O comentário do evangelho à parábola é simples: se até o juiz injusto, afinal, fez justiça para a viúva perseverante, quanto mais o próprio Deus “fará justiça aos seus escolhidos, que dia e noite gritam por ele?”(Lc 18,7). Entendemos também que a “justiça” em questão não é simplesmente uma controvérsia, que deve ser resolvida na base de leis humanas, mas o próprio amor de Deus que torna o ser humano, que acredita e confia nele “justo” e bom, capaz de fazer o bem e vencer as armadilhas do mal. Nesse sentido, a insistência na oração revela a plena confiança do crente naquele Deus ao qual apresenta o seu pedido. Igualmente, “nunca desistir” da oração que manifesta a certeza da bondade de Deus, também se a demora na resposta pode gerar dúvidas e ser capaz de abalar qualquer relacionamento.

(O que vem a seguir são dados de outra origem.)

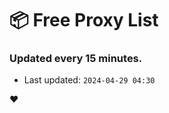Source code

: # :package: Free Proxy List
### Updated every 15 minutes.

- Last updated: `2024-04-29 04:30`

:heart:
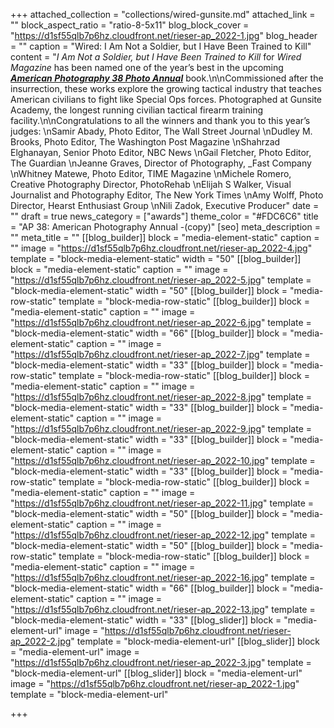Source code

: +++
attached_collection = "collections/wired-gunsite.md"
attached_link = ""
block_aspect_ratio = "ratio-8-5x11"
blog_block_cover = "https://d1sf55qlb7p6hz.cloudfront.net/rieser-ap_2022-1.jpg"
blog_header = ""
caption = "Wired: I Am Not a Soldier, but I Have Been Trained to Kill"
content = "_I Am Not a Soldier, but I Have Been Trained to Kill_ for _Wired_ _Magazine_ has been named one of the year’s best in the upcoming [**_American Photography 38 Photo Annual_**](https://www.ai-ap.com/slideshow/AP/38/jesse-rieser/) book.\n\nCommissioned after the insurrection, these works explore the growing tactical industry that teaches American civilians to fight like Special Ops forces. Photographed at Gunsite Academy, the longest running civilian tactical firearm training facility.\n\nCongratulations to all the winners and thank you to this year’s judges:  \nSamir Abady, Photo Editor, The Wall Street Journal  \nDudley M. Brooks, Photo Editor, The Washington Post Magazine  \nShahrzad Elghanayan, Senior Photo Editor, NBC News  \nGail Fletcher, Photo Editor, The Guardian  \nJeanne Graves, Director of Photography, _Fast Company  \nWhitney Matewe, Photo Editor, TIME Magazine  \nMichele Romero, Creative Photography Director, PhotoRehab  \nElijah S Walker, Visual Journalist and Photography Editor, The New York Times  \nAmy Wolff, Photo Director, Hearst Enthusiast Group  \nNili Zadok, Executive Producer"
date = ""
draft = true
news_category = ["awards"]
theme_color = "#FDC6C6"
title = "AP 38: American Photography Annual -(copy)"
[seo]
meta_description = ""
meta_title = ""
[[blog_builder]]
block = "media-element-static"
caption = ""
image = "https://d1sf55qlb7p6hz.cloudfront.net/rieser-ap_2022-4.jpg"
template = "block-media-element-static"
width = "50"
[[blog_builder]]
block = "media-element-static"
caption = ""
image = "https://d1sf55qlb7p6hz.cloudfront.net/rieser-ap_2022-5.jpg"
template = "block-media-element-static"
width = "50"
[[blog_builder]]
block = "media-row-static"
template = "block-media-row-static"
[[blog_builder]]
block = "media-element-static"
caption = ""
image = "https://d1sf55qlb7p6hz.cloudfront.net/rieser-ap_2022-6.jpg"
template = "block-media-element-static"
width = "66"
[[blog_builder]]
block = "media-element-static"
caption = ""
image = "https://d1sf55qlb7p6hz.cloudfront.net/rieser-ap_2022-7.jpg"
template = "block-media-element-static"
width = "33"
[[blog_builder]]
block = "media-row-static"
template = "block-media-row-static"
[[blog_builder]]
block = "media-element-static"
caption = ""
image = "https://d1sf55qlb7p6hz.cloudfront.net/rieser-ap_2022-8.jpg"
template = "block-media-element-static"
width = "33"
[[blog_builder]]
block = "media-element-static"
caption = ""
image = "https://d1sf55qlb7p6hz.cloudfront.net/rieser-ap_2022-9.jpg"
template = "block-media-element-static"
width = "33"
[[blog_builder]]
block = "media-element-static"
caption = ""
image = "https://d1sf55qlb7p6hz.cloudfront.net/rieser-ap_2022-10.jpg"
template = "block-media-element-static"
width = "33"
[[blog_builder]]
block = "media-row-static"
template = "block-media-row-static"
[[blog_builder]]
block = "media-element-static"
caption = ""
image = "https://d1sf55qlb7p6hz.cloudfront.net/rieser-ap_2022-11.jpg"
template = "block-media-element-static"
width = "50"
[[blog_builder]]
block = "media-element-static"
caption = ""
image = "https://d1sf55qlb7p6hz.cloudfront.net/rieser-ap_2022-12.jpg"
template = "block-media-element-static"
width = "50"
[[blog_builder]]
block = "media-row-static"
template = "block-media-row-static"
[[blog_builder]]
block = "media-element-static"
caption = ""
image = "https://d1sf55qlb7p6hz.cloudfront.net/rieser-ap_2022-16.jpg"
template = "block-media-element-static"
width = "66"
[[blog_builder]]
block = "media-element-static"
caption = ""
image = "https://d1sf55qlb7p6hz.cloudfront.net/rieser-ap_2022-13.jpg"
template = "block-media-element-static"
width = "33"
[[blog_slider]]
block = "media-element-url"
image = "https://d1sf55qlb7p6hz.cloudfront.net/rieser-ap_2022-2.jpg"
template = "block-media-element-url"
[[blog_slider]]
block = "media-element-url"
image = "https://d1sf55qlb7p6hz.cloudfront.net/rieser-ap_2022-3.jpg"
template = "block-media-element-url"
[[blog_slider]]
block = "media-element-url"
image = "https://d1sf55qlb7p6hz.cloudfront.net/rieser-ap_2022-1.jpg"
template = "block-media-element-url"

+++
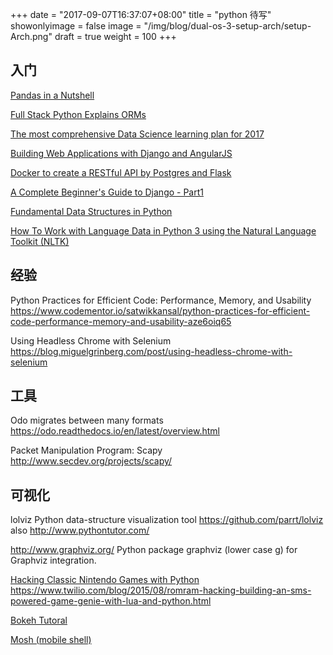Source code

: +++
date = "2017-09-07T16:37:07+08:00"
title = "python 待写"
showonlyimage = false
image = "/img/blog/dual-os-3-setup-arch/setup-Arch.png"
draft = true
weight = 100
+++

## 入门

[Pandas in a Nutshell](http://kanoki.org/2017/07/16/pandas-in-a-nutshell/)

[Full Stack Python Explains ORMs](https://www.fullstackpython.com/object-relational-mappers-orms.html)

[The most comprehensive Data Science learning plan for 2017](https://www.analyticsvidhya.com/blog/2017/01/the-most-comprehensive-data-science-learning-plan-for-2017/)

[Building Web Applications with Django and AngularJS](https://thinkster.io/django-angularjs-tutorial)

[Docker to create a RESTful API by Postgres and Flask](http://testdriven.io/part-one-intro/)

[A Complete Beginner's Guide to Django - Part1](https://simpleisbetterthancomplex.com/series/2017/09/04/a-complete-beginners-guide-to-django-part-1.html)

[Fundamental Data Structures in Python](https://dbader.org/blog/fundamental-data-structures-in-python)

[How To Work with Language Data in Python 3 using the Natural Language Toolkit (NLTK)](https://www.digitalocean.com/community/tutorials/how-to-work-with-language-data-in-python-3-using-the-natural-language-toolkit-nltk)

## 经验

Python Practices for Efficient Code: Performance, Memory, and Usability
https://www.codementor.io/satwikkansal/python-practices-for-efficient-code-performance-memory-and-usability-aze6oiq65

Using Headless Chrome with Selenium
https://blog.miguelgrinberg.com/post/using-headless-chrome-with-selenium

## 工具

Odo migrates between many formats
https://odo.readthedocs.io/en/latest/overview.html

Packet Manipulation Program: Scapy
http://www.secdev.org/projects/scapy/


## 可视化

lolviz   Python data-structure visualization tool https://github.com/parrt/lolviz  also http://www.pythontutor.com/

http://www.graphviz.org/ Python package graphviz (lower case g) for Graphviz integration.

[Hacking Classic Nintendo Games with Python](https://www.youtube.com/watch?v=v75rNdPukuI)
https://www.twilio.com/blog/2015/08/romram-hacking-building-an-sms-powered-game-genie-with-lua-and-python.html

[Bokeh Tutoral](https://www.fullstackpython.com/blog/responsive-bar-charts-bokeh-flask-python-3.html)

[Mosh (mobile shell)](https://www.youtube.com/watch?v=XsIxNYl0oyU)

Acreditar não significa simplesmente acolher um conjunto de doutrinas para que as guardemos em nossa memória. Ter fé, mesmo, é experimentar um relacionamento com a pessoa de Deus, com Jesus, como alguém que nós admiramos, que nos atrai a ponto de nos sentirmos familiares, amigos, amados por ele. Assim podemos entender a pergunta final de Jesus, sempre desafiadora para nós. A questão não está em saber “quando o Filho do homem vier”. Ele já veio e sempre vem, todo dia e de muitas formas bate à porta da nossa vida e pede para deixá-lo entrar. Ele nos fala com a sua palavra, pede ajuda com a voz e o grito dos pobres. Questiona-nos no segredo da nossa consciência quando conseguimos cair em nós mesmos e temos a coragem de procurar respostas às grandes perguntas da vida. A fé verdadeira é para a nossa vida inteira, não se deixa enfraquecer e nem surpreender pela demora, supera a prova do tempo, das decepções nossas e dos outros.
Não podemos saber se o Filho do homem encontrará a fé sobre a terra quando vier, mas podemos saber de nós, se nos encontrará acordados ou adormecidos, atentos ou distraídos, ativos ou parados. O que podemos fazer, todos juntos, é nos ajudarmos a não desanimar, a nos levantarmos quando caírmos, a carregar quem não consegue mais andar sozinho. A fé verdadeira nunca é uma experiência individual. Alguém nos ajudou a encontrá-la, outros a mantê-la viva, outros ainda nos exortam a testemunhá-la. Três mil anos de sabão de nada serviram para limpar quem não queria. Em dois mil anos, a fé cristã transformou a vida de tantos. Agora é a nossa vez de provar que praticamos o Evangelho.